* **Records shown**:
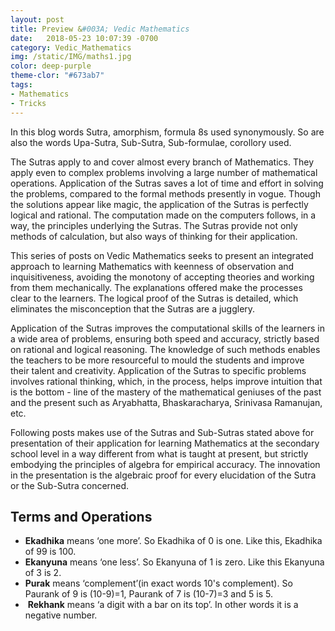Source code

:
 ```yaml
---
layout: post
title: Preview &#003A; Vedic Mathematics
date:   2018-05-23 10:07:39 -0700
category: Vedic_Mathematics
img: /static/IMG/maths1.jpg
color: deep-purple
theme-clor: "#673ab7"
tags: 
- Mathematics
- Tricks
---
```


In this blog words Sutra, amorphism, formula 8s used synonymously. So are also the words Upa-Sutra, Sub-Sutra, Sub-formulae, corollory used.

The Sutras apply to and cover almost every branch of Mathematics. They apply even to complex problems involving a large number of mathematical operations. Application of the Sutras saves a lot of time and effort in solving the problems, compared to the formal methods presently in vogue. Though the solutions appear like magic, the application of the Sutras is perfectly logical and rational. The computation made on the computers follows, in a way, the principles underlying the Sutras. The Sutras provide not only methods of calculation, but also ways of thinking for their application.

This series of posts on Vedic Mathematics seeks to present an integrated approach to learning Mathematics with keenness of observation and inquisitiveness, avoiding the monotony of accepting theories and working from them mechanically. The explanations offered make the processes clear to the learners. The logical proof of the Sutras is detailed, which eliminates the misconception that the Sutras are a jugglery.

Application of the Sutras improves the computational skills of the learners in a wide area of problems, ensuring both speed and accuracy, strictly based on rational and logical reasoning. The knowledge of such methods enables the teachers to be more resourceful to mould the students and improve their talent and creativity. Application of the Sutras to specific problems involves rational thinking, which, in the process, helps improve intuition that is the bottom - line of the mastery of the mathematical geniuses of the past and the present such as Aryabhatta, Bhaskaracharya, Srinivasa Ramanujan, etc.

Following posts makes use of the Sutras and Sub-Sutras stated above for presentation of their application for learning Mathematics at the secondary school level in a way different from what is taught at present, but strictly embodying the principles of algebra for empirical accuracy. The innovation in the presentation is the algebraic proof for every elucidation of the Sutra or the Sub-Sutra concerned.

## Terms and Operations

* **Ekadhika** means ‘one more’. So Ekadhika of 0 is one. Like this, Ekadhika of 99 is 100.
* **Ekanyuna** means ‘one less’. So Ekanyuna of 1 is zero. Like this Ekanyuna of 3 is 2.
* **Purak** means ‘complement’(in exact words 10's complement). So Paurank of 9 is (10-9)=1, Paurank of 7 is (10-7)=3 and 5 is 5.
*  **Rekhank** means ‘a digit with a bar on its top’. In other words it is a negative number.
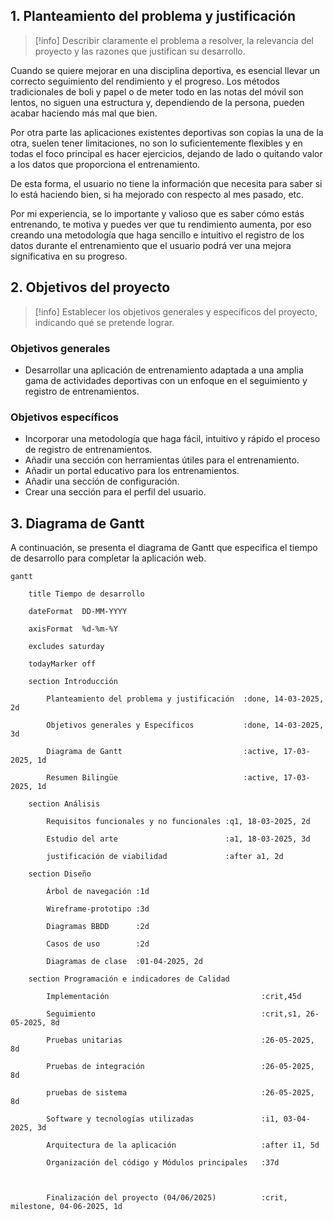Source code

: ## 1. Planteamiento del problema y justificación
>[!info] Describir claramente el problema a resolver, la relevancia del proyecto y las razones que justifican su desarrollo.

Cuando se quiere mejorar en una disciplina deportiva, es esencial llevar un correcto seguimiento del rendimiento y el progreso. Los métodos tradicionales de boli y papel o de meter todo en las notas del móvil son lentos, no siguen una estructura y, dependiendo de la persona, pueden acabar haciendo más mal que bien.

Por otra parte las aplicaciones existentes deportivas son copias la una de la otra, suelen tener limitaciones, no son lo suficientemente flexibles y en todas el foco principal es hacer ejercicios, dejando de lado o quitando valor a los datos que proporciona el entrenamiento.

De esta forma, el usuario no tiene la información que necesita para saber si lo está haciendo bien, si ha mejorado con respecto al mes pasado, etc.

Por mi experiencia, se lo importante y valioso que es saber cómo estás entrenando, te motiva y puedes ver que tu rendimiento aumenta, por eso creando una metodología que haga sencillo e intuitivo el registro de los datos durante el entrenamiento que el usuario podrá ver una mejora significativa en su progreso.

## 2. Objetivos del proyecto
>[!info] Establecer los objetivos generales y específicos del proyecto, indicando qué se pretende lograr.

### Objetivos generales
- Desarrollar una aplicación de entrenamiento adaptada a una amplia gama de actividades deportivas con un enfoque en el seguimiento y registro de entrenamientos.
### Objetivos específicos
- Incorporar una metodología que haga fácil, intuitivo y rápido el proceso de registro de entrenamientos.
- Añadir una sección con herramientas útiles para el entrenamiento.
- Añadir un portal educativo para los entrenamientos.
- Añadir una sección de configuración.
- Crear una sección para el perfil del usuario.

## 3. Diagrama de Gantt
A continuación, se presenta el diagrama de Gantt que especifica el tiempo de desarrollo para completar la aplicación web.
```mermaid
gantt

    title Tiempo de desarrollo

    dateFormat  DD-MM-YYYY

    axisFormat  %d-%m-%Y

    excludes saturday

    todayMarker off

    section Introducción

        Planteamiento del problema y justificación  :done, 14-03-2025, 2d

        Objetivos generales y Específicos           :done, 14-03-2025, 3d

        Diagrama de Gantt                           :active, 17-03-2025, 1d

        Resumen Bilingüe                            :active, 17-03-2025, 1d

    section Análisis

        Requisitos funcionales y no funcionales :q1, 18-03-2025, 2d

        Estudio del arte                        :a1, 18-03-2025, 3d

        justificación de viabilidad             :after a1, 2d

    section Diseño

        Árbol de navegación :1d

        Wireframe-prototipo :3d

        Diagramas BBDD      :2d

        Casos de uso        :2d

        Diagramas de clase  :01-04-2025, 2d

    section Programación e indicadores de Calidad

        Implementación                                  :crit,45d

        Seguimiento                                     :crit,s1, 26-05-2025, 8d

        Pruebas unitarias                               :26-05-2025, 8d

        Pruebas de integración                          :26-05-2025, 8d

        pruebas de sistema                              :26-05-2025, 8d

        Software y tecnologías utilizadas               :i1, 03-04-2025, 3d

        Arquitectura de la aplicación                   :after i1, 5d

        Organización del código y Módulos principales   :37d

  

        Finalización del proyecto (04/06/2025)          :crit, milestone, 04-06-2025, 1d
```

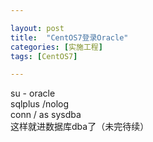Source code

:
 ```yaml
---

layout: post
title:  "CentOS7登录Oracle"
categories: [实施工程]
tags: [CentOS7]

---
```


su - oracle  
sqlplus /nolog  
conn / as sysdba  
这样就进数据库dba了（未完待续）  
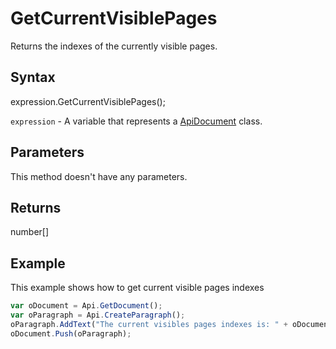 # GetCurrentVisiblePages

Returns the indexes of the currently visible pages.

## Syntax

expression.GetCurrentVisiblePages();

`expression` - A variable that represents a [ApiDocument](../ApiDocument.md) class.

## Parameters

This method doesn't have any parameters.

## Returns

number[]

## Example

This example shows how to get current visible pages indexes

```javascript
var oDocument = Api.GetDocument();
var oParagraph = Api.CreateParagraph();
oParagraph.AddText("The current visibles pages indexes is: " + oDocument.GetCurrentVisiblePages());
oDocument.Push(oParagraph);
```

* **Aim of the task**:
Your output should be the lines above from the one that contains "sqlplus /nolog" through the one that contains "a [ApiDocument](../ApiDocument.md) class.", word for word, with pictures left out.

* **Exercise output**:
sqlplus /nolog  
conn / as sysdba  
这样就进数据库dba了（未完待续）  
 # GetCurrentVisiblePages

Returns the indexes of the currently visible pages.

## Syntax

expression.GetCurrentVisiblePages();

`expression` - A variable that represents a [ApiDocument](../ApiDocument.md) class.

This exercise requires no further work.